L’investissement étranger au Canada se fait de deux façons : les investissements directs (qui visent la gestion et le contrôle des entreprises), et les placements de portefeuille (motivés par les intérêts et les dividendes et un éventuel gain de capital).
Investissement étranger

L’investissement étranger au Canada se fait de deux façons : les investissements directs (qui visent la gestion et le contrôle des entreprises), et les placements de portefeuille (motivés par les intérêts et les dividendes et un éventuel gain de capital). Dans les deux cas, les sommes en jeu sont considérables, et font en sorte qu’une importante part de l’économie canadienne repose dans les mains d’étrangers. Bien que les investissements directs étrangers continuent à croître jusqu’en 2012, on craint dans certains secteurs que les restrictions fédérales, qui balisent la propriété d’entreprises et de ressources canadiennes par des étrangers, ne découragent les investisseurs étrangers au pays.

Premiers investissements britanniques et américains

L’importante présence étrangère dans l’économie au Canada s’enracine au plus profond de son histoire. À compter du milieu du XIXe siècle jusqu’à la fin de la Première Guerre mondiale, les investisseurs britanniques fournissent à cœur joie du capital, principalement sous forme de portefeuille, qui finance des travaux publics ainsi que la construction de canaux, de chemins de fer et d’infrastructures urbaines.

Au même moment, les États-Unis bâtissent une telle économie nationale qu’elle est sur le point de surpasser celle de n’importe quel pays européen. Son réseau ferroviaire lie toutes ses régions et en fait un marché unique d’envergure qui permet la construction de mégaentreprises industrielles rentables. Pour certaines de ces entreprises, il est avantageux d’ouvrir des filiales éloignées, mais plus près des ressources naturelles ou des marchés locaux qui sont mieux desservis par une usine du voisinage. Le chemin de fer, le télégraphe et plus tard, le téléphone, rendent possible et efficace la gestion à distance des activités loin du siège social.

C’est l’épuisement des ressources naturelles aux États-Unis qui poussent les entreprises industrielles américaines à se ravitailler autre part. La première ressource canadienne puisée avidement par les Américains est le bois, surtout au Québec et en Ontario (voir Histoire du commerce du bois). Ainsi arrivent au Canada les ouvriers forestiers américains qui y construisent de grandes scieries pour transformer le bois à vendre aux États-Unis. Il ne s’agit toutefois pas d’entreprises américaines : les propriétaires deviennent éventuellement citoyens canadiens.

Les premières filiales d’importance sont les imprimeries de journaux construites par des papetiers américains.

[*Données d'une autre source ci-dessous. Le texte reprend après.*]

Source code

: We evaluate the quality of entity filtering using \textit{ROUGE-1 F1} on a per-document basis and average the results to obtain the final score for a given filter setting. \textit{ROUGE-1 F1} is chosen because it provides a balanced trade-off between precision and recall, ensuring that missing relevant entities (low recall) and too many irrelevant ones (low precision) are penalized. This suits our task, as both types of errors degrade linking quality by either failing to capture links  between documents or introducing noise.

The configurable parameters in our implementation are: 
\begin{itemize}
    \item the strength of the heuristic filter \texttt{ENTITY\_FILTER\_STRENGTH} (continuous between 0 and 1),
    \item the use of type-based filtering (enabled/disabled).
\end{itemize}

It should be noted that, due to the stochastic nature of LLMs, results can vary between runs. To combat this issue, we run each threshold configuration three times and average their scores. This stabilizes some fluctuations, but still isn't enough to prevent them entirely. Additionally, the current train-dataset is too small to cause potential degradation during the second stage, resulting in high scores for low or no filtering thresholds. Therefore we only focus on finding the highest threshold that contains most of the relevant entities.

Ces derniers auraient préféré n’acheter que le bois et le transformer dans les papeteries américaines qu’ils possèdent déjà, mais les gouvernements provinciaux, soucieux de créer des emplois et de promouvoir le développement économique, refusent l’exportation des rondins provenant des terrains forestiers qu’ils contrôlent et exigent que les compagnies américaines construisent sur place des usines de papier. En 1929, le Canada fournit environ 65 % des exportations de papier journal à l’international et 90 % de toute sa production est acheminée vers les États-Unis.

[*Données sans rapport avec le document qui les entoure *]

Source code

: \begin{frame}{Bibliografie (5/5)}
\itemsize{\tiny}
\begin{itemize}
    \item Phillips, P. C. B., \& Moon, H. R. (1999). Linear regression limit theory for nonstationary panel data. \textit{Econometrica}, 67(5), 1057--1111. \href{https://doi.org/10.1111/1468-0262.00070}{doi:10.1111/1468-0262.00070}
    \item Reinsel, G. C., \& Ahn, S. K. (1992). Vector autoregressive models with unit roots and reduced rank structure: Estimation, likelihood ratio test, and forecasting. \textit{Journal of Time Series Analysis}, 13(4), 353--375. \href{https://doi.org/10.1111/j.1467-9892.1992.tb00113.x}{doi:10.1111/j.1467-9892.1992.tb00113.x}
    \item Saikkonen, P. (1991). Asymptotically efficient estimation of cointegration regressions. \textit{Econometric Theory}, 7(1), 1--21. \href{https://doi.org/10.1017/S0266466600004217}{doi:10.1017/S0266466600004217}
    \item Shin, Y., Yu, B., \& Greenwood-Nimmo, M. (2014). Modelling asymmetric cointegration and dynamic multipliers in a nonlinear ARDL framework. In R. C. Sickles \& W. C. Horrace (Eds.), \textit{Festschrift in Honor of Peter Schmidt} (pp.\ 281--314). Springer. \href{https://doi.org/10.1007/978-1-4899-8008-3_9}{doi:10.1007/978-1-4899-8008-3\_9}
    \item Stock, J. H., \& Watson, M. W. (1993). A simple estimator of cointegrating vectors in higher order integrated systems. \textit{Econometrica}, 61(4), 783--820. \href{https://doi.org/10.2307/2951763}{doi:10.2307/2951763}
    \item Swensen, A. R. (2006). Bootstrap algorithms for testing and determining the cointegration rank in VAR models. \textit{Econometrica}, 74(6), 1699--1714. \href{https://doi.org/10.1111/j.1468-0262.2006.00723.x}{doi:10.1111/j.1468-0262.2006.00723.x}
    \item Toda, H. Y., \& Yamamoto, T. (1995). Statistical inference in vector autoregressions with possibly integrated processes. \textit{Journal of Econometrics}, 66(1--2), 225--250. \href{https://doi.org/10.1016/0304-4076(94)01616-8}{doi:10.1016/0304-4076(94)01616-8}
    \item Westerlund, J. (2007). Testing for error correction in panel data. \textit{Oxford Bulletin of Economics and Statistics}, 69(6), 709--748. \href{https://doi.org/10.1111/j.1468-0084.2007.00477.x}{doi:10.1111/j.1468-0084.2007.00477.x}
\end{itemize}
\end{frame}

Manufacture, détail et exploitation minière

La découverte, à la charnière du XIXe et du XXe siècle, de minéraux de valeur (l’or, le nickel, le zinc et d’autres métaux non-ferreux) crée une industrie minière que les capitaux américains et britanniques ne mettent pas de temps à contrôler. L’or découvert dans les lits des rivières et en dépôt de surface est d’abord extrait par des particuliers à l’aide de méthodes simples et peu coûteuses, puis à grande échelle, à l’aide de méthodes à forte intensité de capital. Des compagnies minières américaines bien établies ouvrent alors des succursales pour mener de telles activités, fournissant les capitaux, les compétences et l’expérience requis. Ces gisements de métaux communs canadiens sont de prime abord exploités et contrôlés par des compagnies minières américaines.

Durant les années 1920, de plus en plus d’entreprises américaines provenant d’autres secteurs industriels commencent à exploiter des succursales au Canada. Pour desservir le marché canadien, des usines de fabrication sont établies, ce qui permet aux entreprises les possédant d’amoindrir le fret et les frais d’importation. Les usines américaines profitent aussi du tarif douanier préférentiel accordé aux produits canadiens importés par les autres pays de l’Empire britannique. Dans les villes canadiennes s’établissent de nombreuses succursales de chaînes d’alimentation et de magasins à grande surface. En 1930, l’investissement direct américain au Canada représente cinq fois celui du Royaume-Uni.

Avantages aux usines américaines

Le krach boursier de 1929 et la Grande crise interrompent presque toute forme d’investissement étranger, une situation qui dure jusqu’à la fin de la Deuxième Guerre mondiale. Après le conflit, les investissements des États-Unis reprennent leur cours, surtout par l’entremise d’importants projets miniers. Suivant la découverte du puits de pétrole Leduc en Alberta en 1947, des sommes colossales sont investies par les Américains dans l’exploration pétrolière et gazière et la construction de pipelines et de raffineries. La croissance de la population et de ses richesses rend le marché canadien très attrayant pour les entreprises américaines qui, ce faisant, établissent encore plus d’usines de fabrication de biens de consommation. Ne tardent pas à suivre les établissements financiers et de vente au détail, tout comme les fournisseurs d’équipements et de services qui sont nécessaires au bon fonctionnement de l’industrie.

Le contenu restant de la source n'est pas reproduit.